Barclays Global Investors, which runs USD370 billion in fixed income globally, is planning to ramp up its participation in the structured finance bond market. The San Francisco-based buy-sider is prepping a long/short consumer credit fund for the fourth quarter and may even act as a manager on its first collateralized debt obligation according to DW sister publication BondWeek. As part of these initiatives, it has hired Hedi Katz, managing director in the credit products group at Fitch Ratings in New York. She will join BGI as a senior investment strategist in August and will relocate to the Bay Area.
Brian Zalaznick, managing director and head of global alternative fixed income at BGI, acknowledged it is surprising for an investor of BGI's size not to have managed a CDO. "It is shocking. We've had other strategic priorities but it's a high priority in the queue right now and Hedi's hire should be some indication of that," he said. It is also looking to increase its participation in the market as an investor; Zalaznick declined to quantify specifics or discuss any potential CDOs it might brings.
BGI is currently seeking investments in the long/short fund from institutional investors. The fund will buy pools of assets backed by consumer receivables such as home equities and will aim to be essentially neutral on a risk basis by combining investments across the capital structure in cash bonds with default protection in the nascent ABS default-swap market. Although the development of a credit derivatives market referenced to ABS certainly helps, Zalaznick stressed the fund is not being launched now because of a directional view on historically tight spreads. "We're trying to produce all these different alpha streams that are market neutral and we feel like we can take big views on pools of collateral," he said. He noted BGI started a long/short corporate credit fund about a year ago that is now USD700 million.

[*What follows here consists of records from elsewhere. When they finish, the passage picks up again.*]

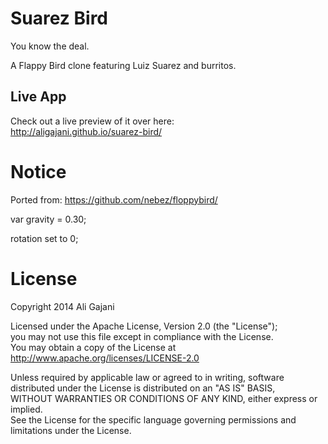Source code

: Suarez Bird
=========

You know the deal. 

A Flappy Bird clone featuring Luiz Suarez and burritos.


Live App
------------
Check out a live preview of it over here:  
http://aligajani.github.io/suarez-bird/

Notice
=====
Ported from: https://github.com/nebez/floppybird/

var gravity = 0.30;

rotation set to 0;


License
=====
Copyright 2014 Ali Gajani

Licensed under the Apache License, Version 2.0 (the "License");  
you may not use this file except in compliance with the License.  
You may obtain a copy of the License at  
http://www.apache.org/licenses/LICENSE-2.0

Unless required by applicable law or agreed to in writing, software  
distributed under the License is distributed on an "AS IS" BASIS,  
WITHOUT WARRANTIES OR CONDITIONS OF ANY KIND, either express or implied.  
See the License for the specific language governing permissions and  
limitations under the License.
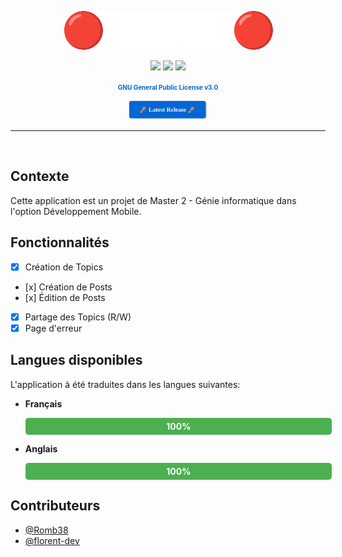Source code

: 

<p align="center">
    <img src=".readme/logo.png">
</p>

<p align="center">
<img src="https://img.shields.io/github/actions/workflow/status/Romb38/FR_MOBILE/ci-publishing.yml"/>
<img src="https://img.shields.io/github/last-commit/Romb38/FR_MOBILE"/>
<img src="https://img.shields.io/github/issues/Romb38/FR_MOBILE"/>
</p>
<p align="center">
  <a href="https://www.gnu.org/licenses/gpl-3.0.html" style="color: #0366d6; text-decoration: none; font-weight: bold; font-size:10px">
    GNU General Public License v3.0
  </a>
</p>


<p align="center">
  <a href="https://github.com/Romb38/FR_MOBILE/releases/latest">
  <img src=".readme/release.png" style="max-width: 25%; height: auto;">
  </a>
</p>
<hr>
<br>

## Contexte

Cette application est un projet de Master 2 - Génie informatique dans l'option Développement Mobile.

## Fonctionnalités

- [x] Création de Topics
- [x] Création de Posts
- [x] Édition de Posts
- [X] Partage des Topics (R/W)
- [x] Page d'erreur

## Langues disponibles
L'application à été traduites dans les langues suivantes:
- **Français**  
  <div style="width: 100%; max-width: 600px; background: #ddd; border-radius: 5px;">
    <div style="width: 100%; background: #4caf50; padding: 5px; color: white; text-align: center; font-weight: bold; border-radius: 5px;">
      100%
    </div>
  </div>

- **Anglais**  
  <div style="width: 100%; max-width: 600px; background: #ddd; border-radius: 5px;">
    <div style="width: 100%; background: #4caf50; padding: 5px; color: white; text-align: center; font-weight: bold; border-radius: 5px;">
      100%
    </div>
  </div>
## Contributeurs

- [@Romb38](https://github.com/Romb38)
- [@florent-dev](https://github.com/florent-dev)
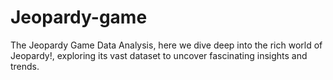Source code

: # Jeopardy-game
The Jeopardy Game Data Analysis, here we dive deep into the rich world of Jeopardy!, exploring its vast dataset to uncover fascinating insights and trends.
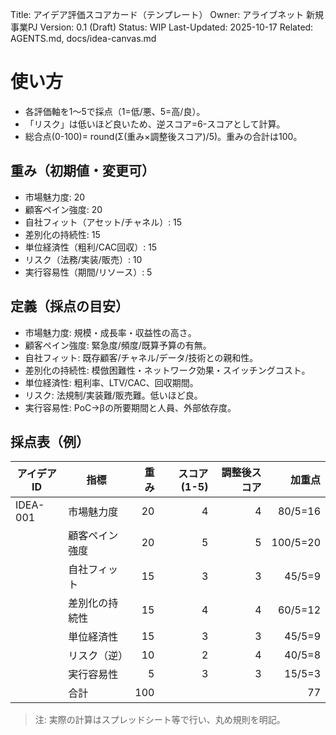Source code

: Title: アイデア評価スコアカード（テンプレート）
Owner: アライブネット 新規事業PJ
Version: 0.1 (Draft)
Status: WIP
Last-Updated: 2025-10-17
Related: AGENTS.md, docs/idea-canvas.md

# 使い方
- 各評価軸を1〜5で採点（1=低/悪、5=高/良）。
- 「リスク」は低いほど良いため、逆スコア=6-スコアとして計算。
- 総合点(0-100)= round(Σ(重み×調整後スコア)/5)。重みの合計は100。

## 重み（初期値・変更可）
- 市場魅力度: 20
- 顧客ペイン強度: 20
- 自社フィット（アセット/チャネル）: 15
- 差別化の持続性: 15
- 単位経済性（粗利/CAC回収）: 15
- リスク（法務/実装/販売）: 10
- 実行容易性（期間/リソース）: 5

## 定義（採点の目安）
- 市場魅力度: 規模・成長率・収益性の高さ。
- 顧客ペイン強度: 緊急度/頻度/既算予算の有無。
- 自社フィット: 既存顧客/チャネル/データ/技術との親和性。
- 差別化の持続性: 模倣困難性・ネットワーク効果・スイッチングコスト。
- 単位経済性: 粗利率、LTV/CAC、回収期間。
- リスク: 法規制/実装難/販売難。低いほど良。
- 実行容易性: PoC→βの所要期間と人員、外部依存度。

## 採点表（例）
| アイデアID | 指標 | 重み | スコア(1-5) | 調整後スコア | 加重点 |
|---|---|---:|---:|---:|---:|
| IDEA-001 | 市場魅力度 | 20 | 4 | 4 | 80/5=16 |
|  | 顧客ペイン強度 | 20 | 5 | 5 | 100/5=20 |
|  | 自社フィット | 15 | 3 | 3 | 45/5=9 |
|  | 差別化の持続性 | 15 | 4 | 4 | 60/5=12 |
|  | 単位経済性 | 15 | 3 | 3 | 45/5=9 |
|  | リスク（逆） | 10 | 2 | 4 | 40/5=8 |
|  | 実行容易性 | 5 | 3 | 3 | 15/5=3 |
|  | 合計 | 100 |  |  | 77 |

> 注: 実際の計算はスプレッドシート等で行い、丸め規則を明記。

As for the CDO side, Zalaznick agreed the market has endured some growing pains with losses in the past but has proven itself to have longevity. "The development of the synthetic CDO and correlation markets, the ability to selectively issue classes instead of a full capital structure and ramp up quickly using synthetics...all play to some of the strengths we feel we have here," he noted.
BGI is also planning a sovereign long/short fixed income fund. Overall, it runs north of USD10 billion in long/short assets.